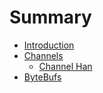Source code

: # Summary

* [Introduction](README.md)
* [Channels](/Channels.md)
  * [Channel Han](/Channels.md#channel-handler)
* [ByteBufs](Bytebufs.md)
○ ○ ○ ○
• PROBLEM REQUIREMENTS
Retype the entire listing exactly as it appears, dropping only the pictures.

• EXERCISE RESULT
Source code

: # Summary

* [Introduction](README.md)
* [Channels](/Channels.md)
  * [Channel Han](/Channels.md#channel-handler)
* [ByteBufs](Bytebufs.md)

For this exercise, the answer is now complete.